I know, Avery. I know. This is the same argument people have made countless other times. I’m sure Dunham is aware of her privilege. Though, people from all backgrounds have trouble with the game of life. You have a struggle. And I have one, too. This is something that unifies us no matter how much our family has or doesn’t have.

Avery M.

As another navel-gazing young hack, female or not, Lena deserves every bit of criticism she gets. Despite the praise from incestuous indie film circles, Dunham’s work is just one more example of why the outlook for American independent cinema is so bad.

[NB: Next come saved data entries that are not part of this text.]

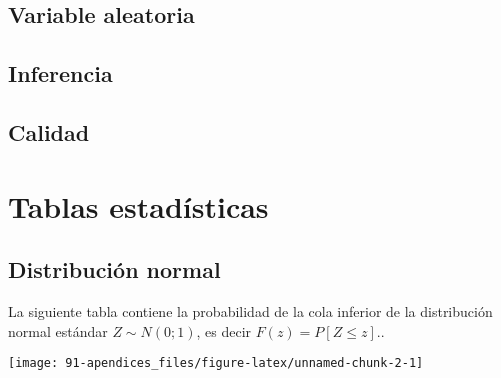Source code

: \documentclass[
]{article}
\begin{document}
\hypertarget{variable-aleatoria}{%
\subsection{Variable aleatoria}\label{variable-aleatoria}}

\hypertarget{inferencia}{%
\subsection{Inferencia}\label{inferencia}}

\hypertarget{calidad}{%
\subsection{Calidad}\label{calidad}}

\hypertarget{tablas}{%
\section{Tablas estadísticas}\label{tablas}}

\hypertarget{distribuciuxf3n-normal}{%
\subsection{Distribución normal}\label{distribuciuxf3n-normal}}

La siguiente tabla contiene la probabilidad de la cola inferior de la
distribución normal estándar \(Z\sim N(0;1)\), es decir
\(F(z)=P[Z\leq z].\).

\texttt{[image: 91-apendices\_files/figure-latex/unnamed-chunk-2-1]}
\end{document}
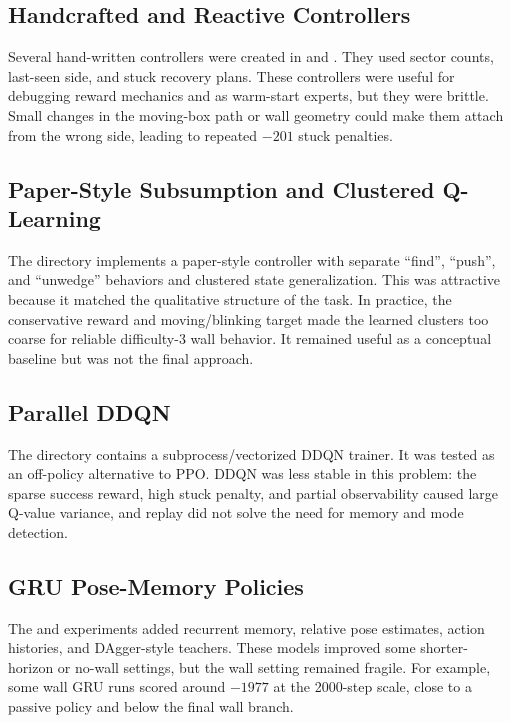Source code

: \documentclass[11pt]{article}
\begin{document}
\subsection{Handcrafted and Reactive Controllers}

Several hand-written controllers were created in  and .
They used sector counts, last-seen side, and stuck recovery plans.  These controllers
were useful for debugging reward mechanics and as warm-start experts, but they were
brittle.  Small changes in the moving-box path or wall geometry could make them attach
from the wrong side, leading to repeated \(-201\) stuck penalties.

\subsection{Paper-Style Subsumption and Clustered Q-Learning}

The  directory implements a paper-style controller with separate
``find'', ``push'', and ``unwedge'' behaviors and clustered state generalization.
This was attractive because it matched the qualitative structure of the task.  In
practice, the conservative reward and moving/blinking target made the learned clusters
too coarse for reliable difficulty-3 wall behavior.  It remained useful as a conceptual
baseline but was not the final approach.

\subsection{Parallel DDQN}

The  directory contains a subprocess/vectorized DDQN trainer.  It
was tested as an off-policy alternative to PPO.  DDQN was less stable in this problem:
the sparse success reward, high stuck penalty, and partial observability caused large
Q-value variance, and replay did not solve the need for memory and mode detection.

\subsection{GRU Pose-Memory Policies}

The  and  experiments added recurrent memory, relative
pose estimates, action histories, and DAgger-style teachers.  These models improved
some shorter-horizon or no-wall settings, but the wall setting remained fragile.  For
example, some wall GRU runs scored around \(-1977\) at the 2000-step scale, close to a
passive policy and below the final wall branch.
\end{document}
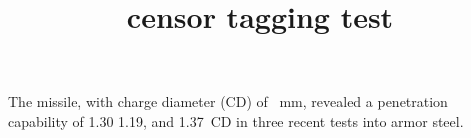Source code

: \documentclass{article}
\title{censor tagging test}
\begin{document}
The  missile, with charge diameter (CD) of
~mm, revealed a penetration capability of 1.30
1.19, and 1.37~CD in three recent tests into armor steel.
\end{document}
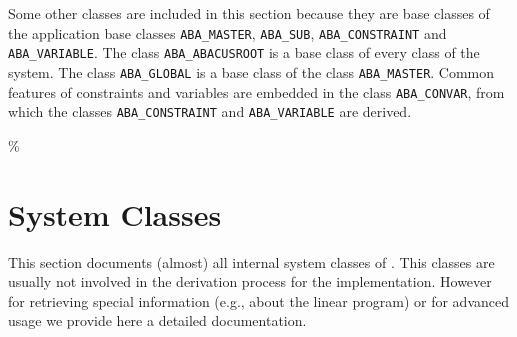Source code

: Some other classes are included in this section because they are base
classes of the application base classes {\tt ABA\_MASTER}, {\tt ABA\_SUB},
{\tt ABA\_CONSTRAINT} and {\tt ABA\_VARIABLE}. The class {\tt ABA\_ABACUSROOT} is a
base class of every class of the system. The class {\tt ABA\_GLOBAL} is a 
base class of the class {\tt ABA\_MASTER}. Common features of constraints
and variables are embedded in the class {\tt ABA\_CONVAR}, from which the
classes {\tt ABA\_CONSTRAINT} and {\tt ABA\_VARIABLE} are derived.



















\%%

\section{System Classes}

This section documents (almost) all internal system classes of
\ABACUS. This classes are usually not involved in the derivation
process for the implementation. However for retrieving special
information (e.g., about the linear program) or for advanced usage
we provide here a detailed documentation.

















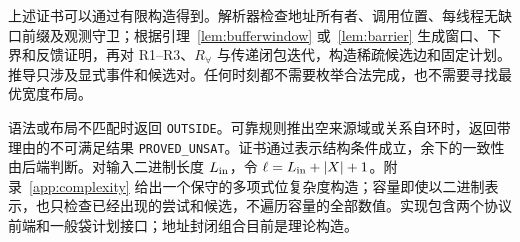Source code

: 上述证书可以通过有限构造得到。解析器检查地址所有者、调用位置、每线程无缺口前缀及观测守卫；根据引理~\ref{lem:bufferwindow} 或~\ref{lem:barrier} 生成窗口、下界和反馈证明，再对 R1--R3、$R_\forall$ 与传递闭包迭代，构造稀疏候选边和固定计划。推导只涉及显式事件和候选对。任何时刻都不需要枚举合法完成，也不需要寻找最优宽度布局。

语法或布局不匹配时返回 \texttt{OUTSIDE}。可靠规则推出空来源域或关系自环时，返回带理由的不可满足结果 \texttt{PROVED\_UNSAT}。证书通过表示结构条件成立，余下的一致性由后端判断。对输入二进制长度 $L_{\rm in}$，令 $\ell=L_{\rm in}+|X|+1$。附录~\ref{app:complexity} 给出一个保守的多项式位复杂度构造；容量即使以二进制表示，也只检查已经出现的尝试和候选，不遍历容量的全部数值。实现包含两个协议前端和一般袋计划接口；地址封闭组合目前是理论构造。
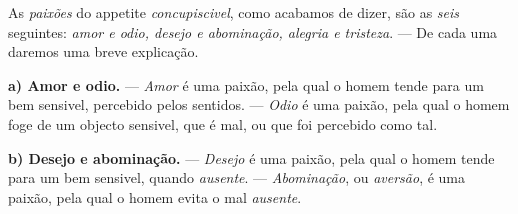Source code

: 
 
As \emph{paixões} do appetite \emph{concupiscivel}, como acabamos de dizer, são as \emph{seis} seguintes: \emph{amor e odio, desejo e abominação, alegria e tristeza}. --- De cada uma daremos uma breve explicação.

\textbf{a) Amor e odio.} --- \emph{Amor} é uma paixão, pela qual o homem tende para um bem sensivel, percebido pelos sentidos. --- \emph{Odio} é uma paixão, pela qual o homem foge de um objecto sensivel, que é mal, ou que foi percebido como tal.

\textbf{b) Desejo e abominação.} --- \emph{Desejo} é uma paixão, pela qual o homem tende para um bem sensivel, quando \emph{ausente}. --- \emph{Abominação}, ou \emph{aversão}, é uma paixão, pela qual o homem evita o mal \emph{ausente}.

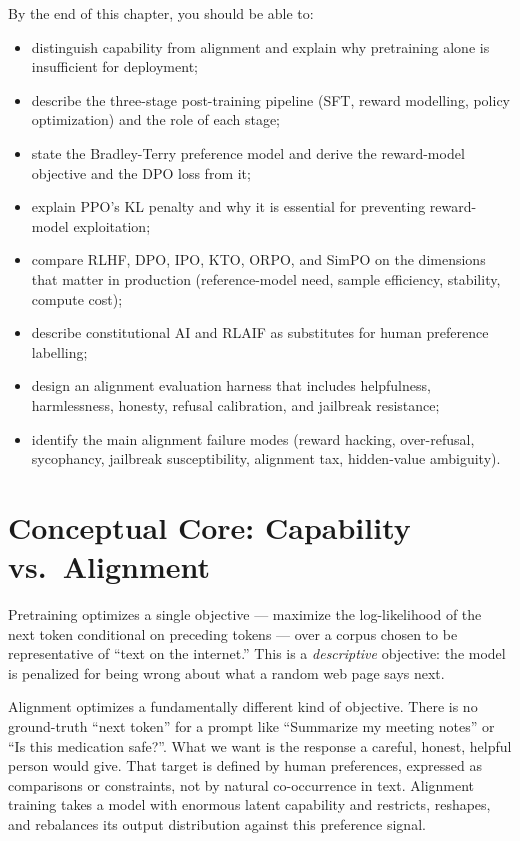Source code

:By the end of this chapter, you should be able to:
\begin{itemize}
  \item distinguish capability from alignment and explain why
        pretraining alone is insufficient for deployment;
  \item describe the three-stage post-training pipeline (SFT,
        reward modelling, policy optimization) and the role of each
        stage;
  \item state the Bradley-Terry preference model and derive the
        reward-model objective and the DPO loss from it;
  \item explain PPO's KL penalty and why it is essential for
        preventing reward-model exploitation;
  \item compare RLHF, DPO, IPO, KTO, ORPO, and SimPO on the
        dimensions that matter in production (reference-model need,
        sample efficiency, stability, compute cost);
  \item describe constitutional AI and RLAIF as substitutes for
        human preference labelling;
  \item design an alignment evaluation harness that includes
        helpfulness, harmlessness, honesty, refusal calibration,
        and jailbreak resistance;
  \item identify the main alignment failure modes (reward hacking,
        over-refusal, sycophancy, jailbreak susceptibility,
        alignment tax, hidden-value ambiguity).
\end{itemize}

\section{Conceptual Core: Capability vs.\ Alignment}

Pretraining optimizes a single objective --- maximize the
log-likelihood of the next token conditional on preceding tokens
--- over a corpus chosen to be representative of ``text on the
internet.'' This is a \emph{descriptive} objective: the model is
penalized for being wrong about what a random web page says next.

Alignment optimizes a fundamentally different kind of objective.
There is no ground-truth ``next token'' for a prompt like ``Summarize
my meeting notes'' or ``Is this medication safe?''. What we want is
the response a careful, honest, helpful person would give. That
target is defined by human preferences, expressed as comparisons or
constraints, not by natural co-occurrence in text. Alignment
training takes a model with enormous latent capability and
restricts, reshapes, and rebalances its output distribution against
this preference signal.

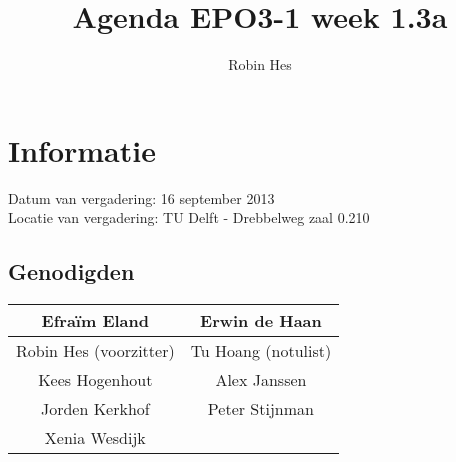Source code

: \documentclass{article}
\begin{document}
\title{Agenda EPO3-1 week 1.3a}%
\author{Robin Hes}%
\maketitle

\section*{Informatie}
Datum van vergadering: 16 september 2013\\ %
Locatie van vergadering: TU Delft - Drebbelweg zaal 0.210 %
\subsection*{Genodigden}
\begin{center}
\begin{tabular}{|c |c |}
	\hline
	Efraïm Eland & Erwin de Haan \\
	\hline
	Robin Hes (voorzitter) & Tu Hoang (notulist)\\
	\hline
	Kees Hogenhout & Alex Janssen\\
	\hline
	Jorden Kerkhof & Peter Stijnman \\
	\hline
	Xenia Wesdijk & \\
	\hline
\end{tabular}
\end{center}
\end{document}
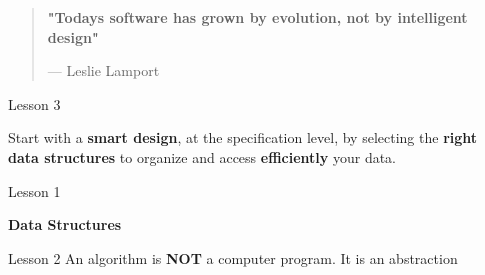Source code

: \documentclass[aspectratio=1610]{beamer}
\begin{document}
\begin{frame}
\begin{center}
\Huge
\begin{quote}
\textbf{"Todays software has grown by evolution, not by intelligent design"}
\begin{flushright}
{--- Leslie Lamport}	
\end{flushright}
\end{quote}
\end{center}
\end{frame}



\begin{frame}{Lesson 3}{}
\LARGE
\begin{center}
   Start with a \textbf{smart design}, at the specification level, by selecting the \textbf{right data structures} to organize and access \textbf{efficiently} your data.
\end{center}
\end{frame}



\begin{frame}{Lesson 1}{}
\begin{center}
\Huge \textbf{Data Structures}
\end{center}
\end{frame}

\begin{frame}{Lesson 2}{}
\Huge
 An algorithm is \textbf{NOT} a computer program. It is an abstraction
 \end{frame}
\end{document}
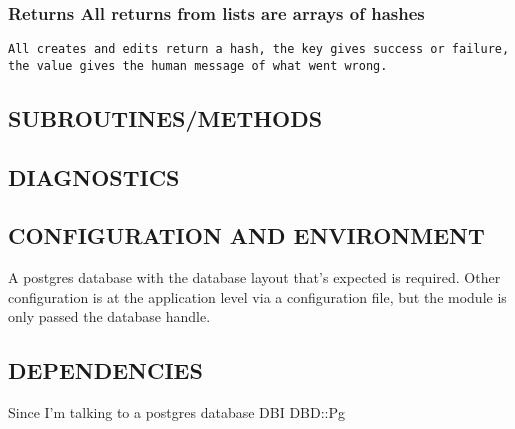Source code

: \documentclass{book}
\begin{document}
\subsubsection{Returns All returns from lists are arrays of hashes}
\label{Inventory_Returns_All_returns_from_lists_are_arrays_of_hashes}
\hypertarget{Inventory_Returns_All_returns_from_lists_are_arrays_of_hashes}{}


\begin{lstlisting}[frame=lines,gobble=1]
 All creates and edits return a hash, the key gives success or failure, the value gives the human message of what went wrong.
\end{lstlisting}


\subsection{SUBROUTINES/METHODS}
\label{Inventory_SUBROUTINES_METHODS}
\hypertarget{Inventory_SUBROUTINES_METHODS}{}


\subsection{DIAGNOSTICS}
\label{Inventory_DIAGNOSTICS}
\hypertarget{Inventory_DIAGNOSTICS}{}


\subsection{CONFIGURATION AND ENVIRONMENT}
\label{Inventory_CONFIGURATION_AND_ENVIRONMENT}
\hypertarget{Inventory_CONFIGURATION_AND_ENVIRONMENT}{}



A postgres database with the database layout that's expected is required. Other configuration is at the application level via a configuration file, but the module is only passed the database handle.


\subsection{DEPENDENCIES}
\label{Inventory_DEPENDENCIES}
\hypertarget{Inventory_DEPENDENCIES}{}



Since I'm talking to a postgres database DBI DBD::Pg
\end{document}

Would anyone care to ask Lena about class and wealth and privilege? I doubt she’s got much to say on the subject, but how about some real criticism for a change?

Anne Thompson

Dunham was making the point that putting herself out there all the time on Twitter and her blog makes her more exposed than likable, per se. She expects folks to give her a hard time–like you, Glenn. I don’t see any context in this story to suggest that anyone is painting you as a “big bad male film critic.” Besides, aren’t critics supposed to argue with people they disagree with? No one is suggesting that you shouldn’t.

Glenn Kenny

I’ve mentioned this on Twitter and in conversation with Anne, but I just wanted to put it out a little further: who do I have to go to in order to abdicate my role as the villain in the fairy-tale life of Lena Dunham? Because one single post where I gave her shit about an ignorant observation she made about Nick Ray aside, I’ve bent over backwards to be fair in every other consideration I’ve given to her and her movie. I don’t shrink from a fight, but I appreciate people fighting fair, and this building notion of the big bad male film critic trying to squelch the young creative flower is a little wearisome, particularly considering the circumstances. Is Dunham open to negotiation on this? If I promise never to mention her name again, will she do same? Or should I just take my problem to Jim Jarmusch? Please advise.